Unfortunately, my enjoyment was cut off the moment she would try brushing my hair; it was a tangled mess the color of black coffee that somehow always resembled a nest rather than actual hair. It never quite knew if it wanted to be curly or straight. What resulted was a frizzy combination of both that I hated very much and, more often than not, never even bothered combing. What was the point? I would think. I would just have to do it again tomorrow. This could very well be why there are so many embarrassing pictures of me as a child whose head is nothing but black tumbleweed.
For a few years, my mother made me go to church (force would be too strong a word, but you get the idea). I never understood why. After all, I didn’t understand a single word they were saying ... but at least I liked the way it smelled. It was not until I became restless and started to walk up and down the back pews as quiet as a strand of silk falling to the floor that my mother realized church might not be for me. She has always been a very devout Catholic and her first thought was that I had somehow become possessed by a demonic force. So I was blessed. I loved the way the priest sprinkled holy water on me because I could imagine it was rain.

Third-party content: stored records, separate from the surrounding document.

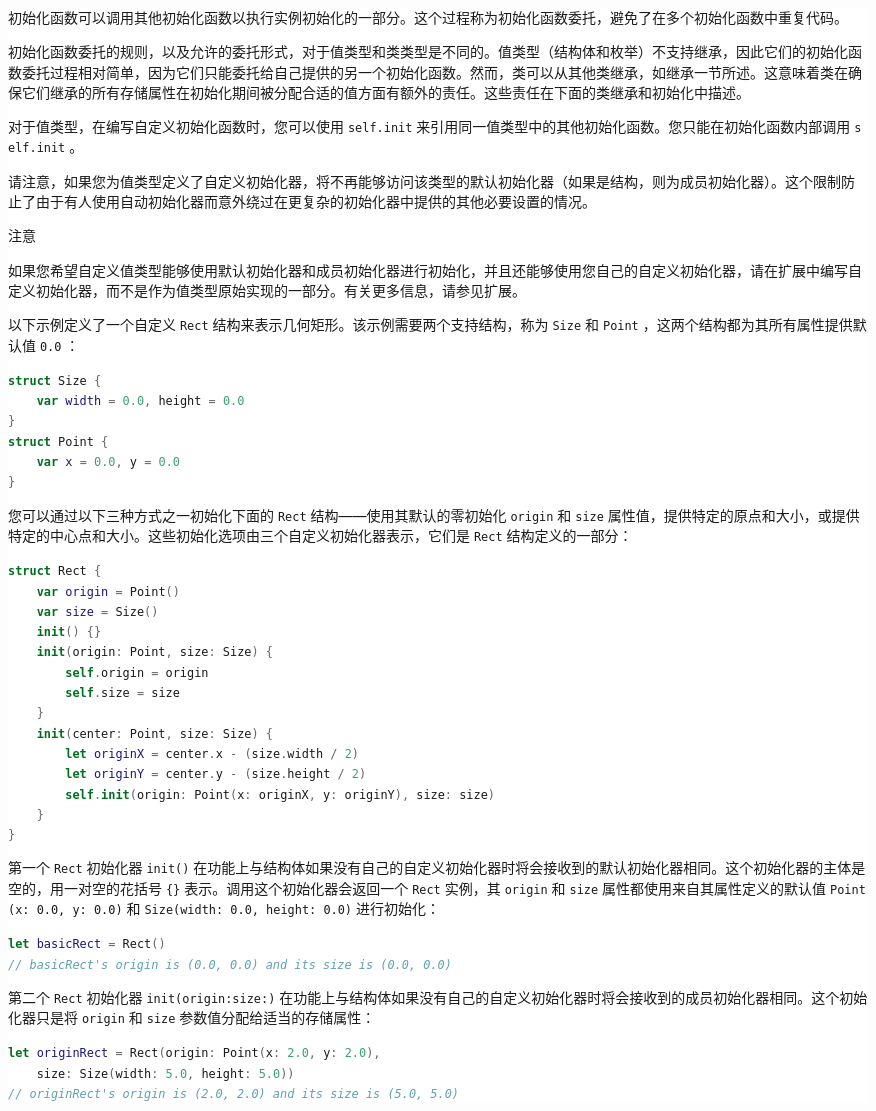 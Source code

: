 初始化函数可以调用其他初始化函数以执行实例初始化的一部分。这个过程称为初始化函数委托，避免了在多个初始化函数中重复代码。

初始化函数委托的规则，以及允许的委托形式，对于值类型和类类型是不同的。值类型（结构体和枚举）不支持继承，因此它们的初始化函数委托过程相对简单，因为它们只能委托给自己提供的另一个初始化函数。然而，类可以从其他类继承，如继承一节所述。这意味着类在确保它们继承的所有存储属性在初始化期间被分配合适的值方面有额外的责任。这些责任在下面的类继承和初始化中描述。

对于值类型，在编写自定义初始化函数时，您可以使用 `self.init` 来引用同一值类型中的其他初始化函数。您只能在初始化函数内部调用 `self.init` 。

请注意，如果您为值类型定义了自定义初始化器，将不再能够访问该类型的默认初始化器（如果是结构，则为成员初始化器）。这个限制防止了由于有人使用自动初始化器而意外绕过在更复杂的初始化器中提供的其他必要设置的情况。

注意

如果您希望自定义值类型能够使用默认初始化器和成员初始化器进行初始化，并且还能够使用您自己的自定义初始化器，请在扩展中编写自定义初始化器，而不是作为值类型原始实现的一部分。有关更多信息，请参见扩展。

以下示例定义了一个自定义 `Rect` 结构来表示几何矩形。该示例需要两个支持结构，称为 `Size` 和 `Point` ，这两个结构都为其所有属性提供默认值 `0.0` ：

```swift
struct Size {
    var width = 0.0, height = 0.0
}
struct Point {
    var x = 0.0, y = 0.0
}
```

您可以通过以下三种方式之一初始化下面的 `Rect` 结构——使用其默认的零初始化 `origin` 和 `size` 属性值，提供特定的原点和大小，或提供特定的中心点和大小。这些初始化选项由三个自定义初始化器表示，它们是 `Rect` 结构定义的一部分：

```swift
struct Rect {
    var origin = Point()
    var size = Size()
    init() {}
    init(origin: Point, size: Size) {
        self.origin = origin
        self.size = size
    }
    init(center: Point, size: Size) {
        let originX = center.x - (size.width / 2)
        let originY = center.y - (size.height / 2)
        self.init(origin: Point(x: originX, y: originY), size: size)
    }
}
```

第一个 `Rect` 初始化器 `init()` 在功能上与结构体如果没有自己的自定义初始化器时将会接收到的默认初始化器相同。这个初始化器的主体是空的，用一对空的花括号 `{}` 表示。调用这个初始化器会返回一个 `Rect` 实例，其 `origin` 和 `size` 属性都使用来自其属性定义的默认值 `Point(x: 0.0, y: 0.0)` 和 `Size(width: 0.0, height: 0.0)` 进行初始化：

```swift
let basicRect = Rect()
// basicRect's origin is (0.0, 0.0) and its size is (0.0, 0.0)
```

第二个 `Rect` 初始化器 `init(origin:size:)` 在功能上与结构体如果没有自己的自定义初始化器时将会接收到的成员初始化器相同。这个初始化器只是将 `origin` 和 `size` 参数值分配给适当的存储属性：

```swift
let originRect = Rect(origin: Point(x: 2.0, y: 2.0),
    size: Size(width: 5.0, height: 5.0))
// originRect's origin is (2.0, 2.0) and its size is (5.0, 5.0)
```
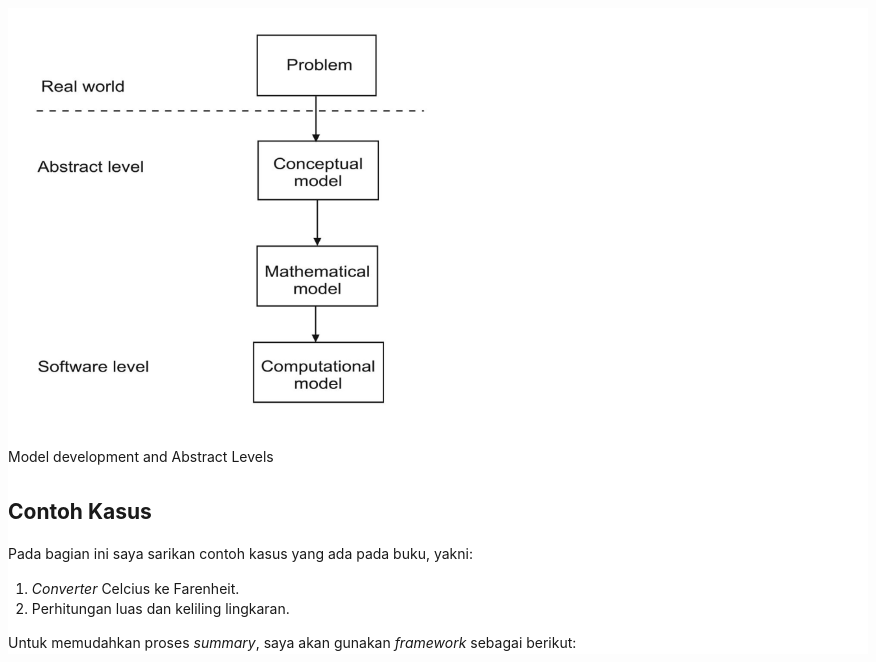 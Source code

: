 <img src="Screenshot from 2021-09-01 09-50-50.png" alt="Model development and Abstract Levels" width="50%" />
<p class="caption">
Model development and Abstract Levels
</p>

</div>

## Contoh Kasus

Pada bagian ini saya sarikan contoh kasus yang ada pada buku, yakni:

1.  *Converter* Celcius ke Farenheit.
2.  Perhitungan luas dan keliling lingkaran.

Untuk memudahkan proses *summary*, saya akan gunakan *framework* sebagai
berikut:

<div class="figure" style="text-align: center">
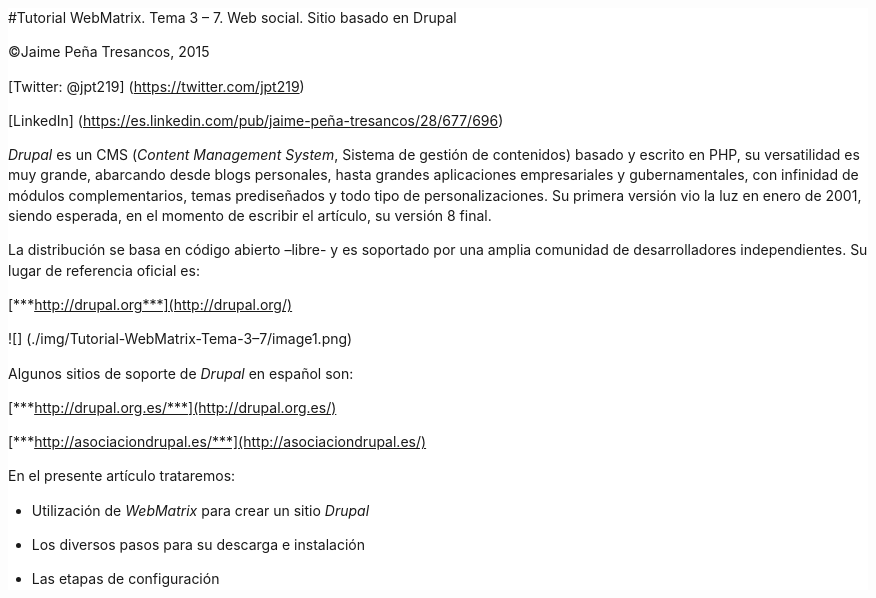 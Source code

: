 <properties
	pageTitle="Tutorial WebMatrix. Tema 3 – 7. Web social. Sitio basado en Drupal"
	description="Tutorial WebMatrix. Tema 3 – 7. Web social. Sitio basado en Drupal"
	services="web-dev"
	documentationCenter=""
	authors="andygonusa"
	manager=""
	editor="andygonusa"/>

<tags
	ms.service="web-dev"
	ms.workload="identity"
	ms.tgt_pltfrm="na"
	ms.devlang="na"
	ms.topic="how-to-article"
	ms.date="05/16/2016"
	ms.author="andygonusa"/>



#Tutorial WebMatrix. Tema 3 – 7. Web social. Sitio basado en Drupal

©Jaime Peña Tresancos, 2015 

[Twitter: @jpt219] (https://twitter.com/jpt219) 

[LinkedIn] (https://es.linkedin.com/pub/jaime-peña-tresancos/28/677/696)  


*Drupal* es un CMS (*Content Management System*, Sistema de gestión de
contenidos) basado y escrito en PHP, su versatilidad es muy grande,
abarcando desde blogs personales, hasta grandes aplicaciones
empresariales y gubernamentales, con infinidad de módulos
complementarios, temas prediseñados y todo tipo de personalizaciones. Su
primera versión vio la luz en enero de 2001, siendo esperada, en el
momento de escribir el artículo, su versión 8 final.

La distribución se basa en código abierto –libre- y es soportado por una
amplia comunidad de desarrolladores independientes. Su lugar de
referencia oficial es:

[***http://drupal.org***](http://drupal.org/)

![] (./img/Tutorial-WebMatrix-Tema-3–7/image1.png)

Algunos sitios de soporte de *Drupal* en español son:

[***http://drupal.org.es/***](http://drupal.org.es/)

[***http://asociaciondrupal.es/***](http://asociaciondrupal.es/)

En el presente artículo trataremos:

- Utilización de *WebMatrix* para crear un sitio *Drupal*

- Los diversos pasos para su descarga e instalación

- Las etapas de configuración
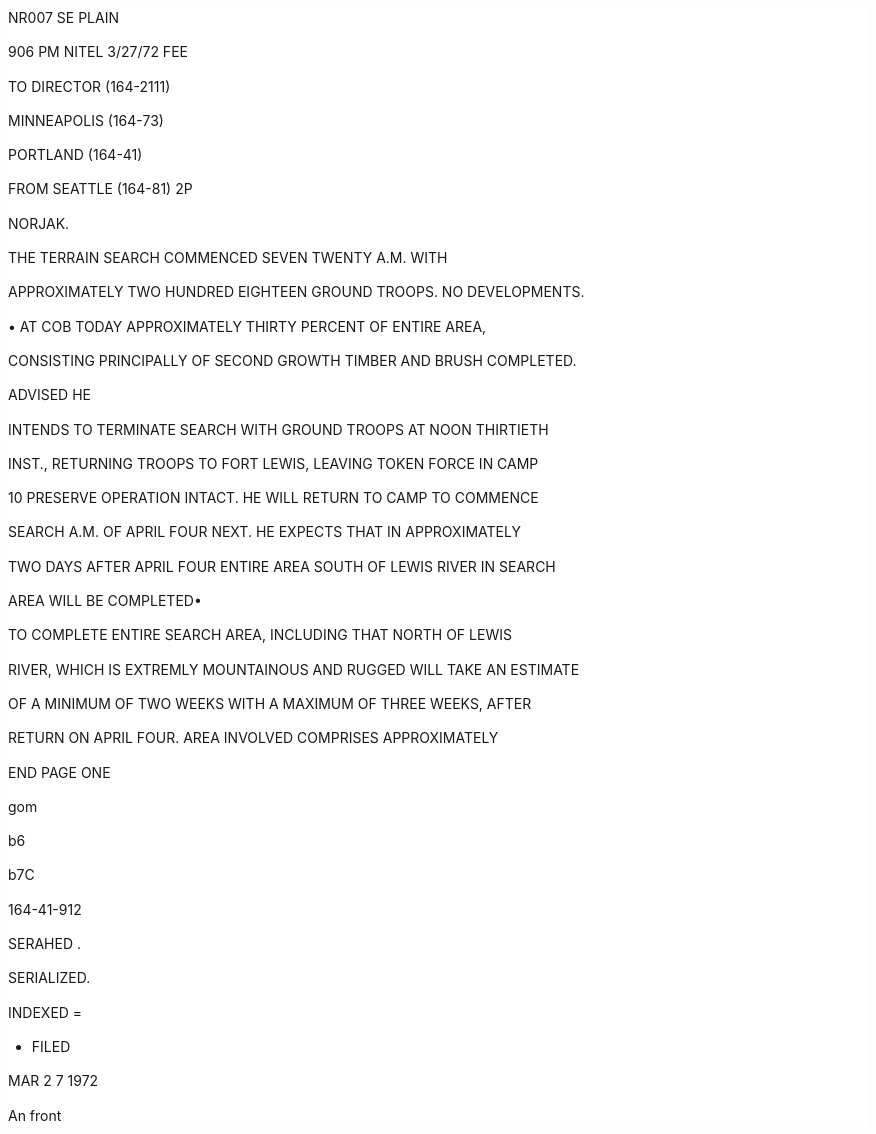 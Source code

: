 NR007 SE PLAIN

906 PM NITEL 3/27/72 FEE

TO DIRECTOR (164-2111)

MINNEAPOLIS (164-73)

PORTLAND (164-41)

FROM SEATTLE (164-81) 2P

NORJAK.

THE TERRAIN SEARCH COMMENCED SEVEN TWENTY A.M. WITH

APPROXIMATELY TWO HUNDRED EIGHTEEN GROUND TROOPS. NO DEVELOPMENTS.

• AT COB TODAY APPROXIMATELY THIRTY PERCENT OF ENTIRE AREA,

CONSISTING PRINCIPALLY OF SECOND GROWTH TIMBER AND BRUSH COMPLETED.

ADVISED HE

INTENDS TO TERMINATE SEARCH WITH GROUND TROOPS AT NOON THIRTIETH

INST., RETURNING TROOPS TO FORT LEWIS, LEAVING TOKEN FORCE IN CAMP

10 PRESERVE OPERATION INTACT. HE WILL RETURN TO CAMP TO COMMENCE

SEARCH A.M. OF APRIL FOUR NEXT. HE EXPECTS THAT IN APPROXIMATELY

TWO DAYS AFTER APRIL FOUR ENTIRE AREA SOUTH OF LEWIS RIVER IN SEARCH

AREA WILL BE COMPLETED•

TO COMPLETE ENTIRE SEARCH AREA, INCLUDING THAT NORTH OF LEWIS

RIVER, WHICH IS EXTREMLY MOUNTAINOUS AND RUGGED WILL TAKE AN ESTIMATE

OF A MINIMUM OF TWO WEEKS WITH A MAXIMUM OF THREE WEEKS, AFTER

RETURN ON APRIL FOUR. AREA INVOLVED COMPRISES APPROXIMATELY

END PAGE ONE

gom

b6

b7C

164-41-912

SERAHED .

SERIALIZED.

INDEXED =

- FILED

MAR 2 7 1972

An front
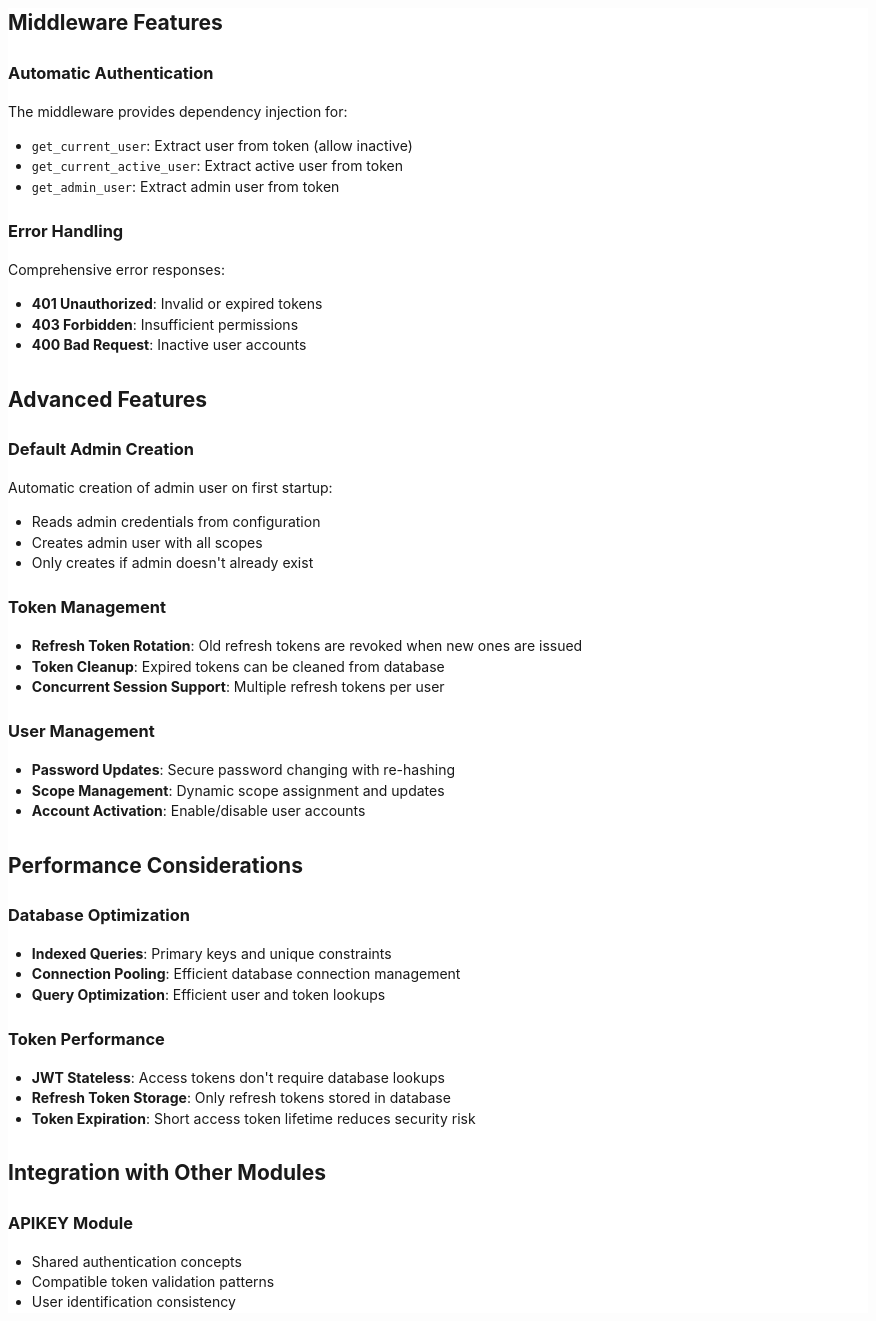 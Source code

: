 ## Middleware Features

### Automatic Authentication
The middleware provides dependency injection for:
- `get_current_user`: Extract user from token (allow inactive)
- `get_current_active_user`: Extract active user from token
- `get_admin_user`: Extract admin user from token

### Error Handling
Comprehensive error responses:
- **401 Unauthorized**: Invalid or expired tokens
- **403 Forbidden**: Insufficient permissions
- **400 Bad Request**: Inactive user accounts

## Advanced Features

### Default Admin Creation
Automatic creation of admin user on first startup:
- Reads admin credentials from configuration
- Creates admin user with all scopes
- Only creates if admin doesn't already exist

### Token Management
- **Refresh Token Rotation**: Old refresh tokens are revoked when new ones are issued
- **Token Cleanup**: Expired tokens can be cleaned from database
- **Concurrent Session Support**: Multiple refresh tokens per user

### User Management
- **Password Updates**: Secure password changing with re-hashing
- **Scope Management**: Dynamic scope assignment and updates
- **Account Activation**: Enable/disable user accounts

## Performance Considerations

### Database Optimization
- **Indexed Queries**: Primary keys and unique constraints
- **Connection Pooling**: Efficient database connection management
- **Query Optimization**: Efficient user and token lookups

### Token Performance
- **JWT Stateless**: Access tokens don't require database lookups
- **Refresh Token Storage**: Only refresh tokens stored in database
- **Token Expiration**: Short access token lifetime reduces security risk

## Integration with Other Modules

### APIKEY Module
- Shared authentication concepts
- Compatible token validation patterns
- User identification consistency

One particularly hot and itchy Sunday, I got it into my head that I could take a book with me to church (sneak would be too strong a word, but you get the idea). I had long since moved on from children’s novels and onto books like Stephen King’s It. After all, what harm would reading do so long as I was quiet?
Once my mother settled into her seat and all her focus was on the man in the robes who I still never quite understood, I took out my contraband and placed it between the pages of my hymn book. Word to the wise: Stephen King novels are very difficult to hide. A few moments later, I felt a chill run through my body and the world stopped turning. Slowly, I looked up and saw that my mother was glaring at me in that unholiest of mad mother ways. It scared me the way no Stephen King book has ever done. I placed the book back in my satchel and for the first time prayed that I would lived to see another day ... or at least find out how the story ended. It was the longest church assembly of my life. It would also be my last.
My mother never forbade me to read Mr. King’s books, but it was clear how much she disliked them. She also never asked me to go to church with her again. I had snuck in what she believed to be the antithesis of the Bible in the holiest of all places and in her eyes, that was nothing short of sacrilege.
“There’s something very wrong with that man.” She would say.
So there must be something wrong with me. A nagging voice in my head would add.
She never said it, but I felt the waves of disappointment from her as surely as if they had been radioactive. It was true, there was something wrong with me. Otherwise, how is it possible that I could spend hours on end reading, writing, imagining stories as they tumbled about my head like so many people and places begging to be released from captivity; yet, I could barely listen to a scripture from a priest without becoming temporarily narcoleptic? I was happiest when I lost myself between the pages of novels or stories I was writing, as I met people and discovered places I never even knew existed.
“Late at night my mind would come alive, with voices and stories and friends as dear to me as any in the real world. I gave myself up to it; longing for transformation.”
My mother, always an extraordinarily keen woman sensed this. After my rotten attempt (and it was rotten only because I didn’t get away with it) at literary espionage, something happened. Sundays were no longer days I had to dress up because oftentimes, she was out the door before I even woke up. There was, as there should be, a wave of sadness that swept through me in knowing that my mother no longer needed me with her; that somehow, I had hurt her ... deeply. It would not be until many years later that I would realize there wasn’t something wrong with me; her church simply was not my church.
It was a hot summer day in the desert, waves of heat rose from the pavement; but inside ... inside it was cool enough to need a sweater. As I walked between the towering shelves of books, as quietly as a piece of silk being dropped on the floor, I ran my fingers gently across the hundreds of spines, stopping every now and then to take a novel in my hand and decide whether or not I wanted to take it home with me. They whispered to me, telling me their stories as I walked past. These were voices I understood. I had found my church.
But the librarian won’t let me burn incense here. I guess sometimes we really can’t have it all.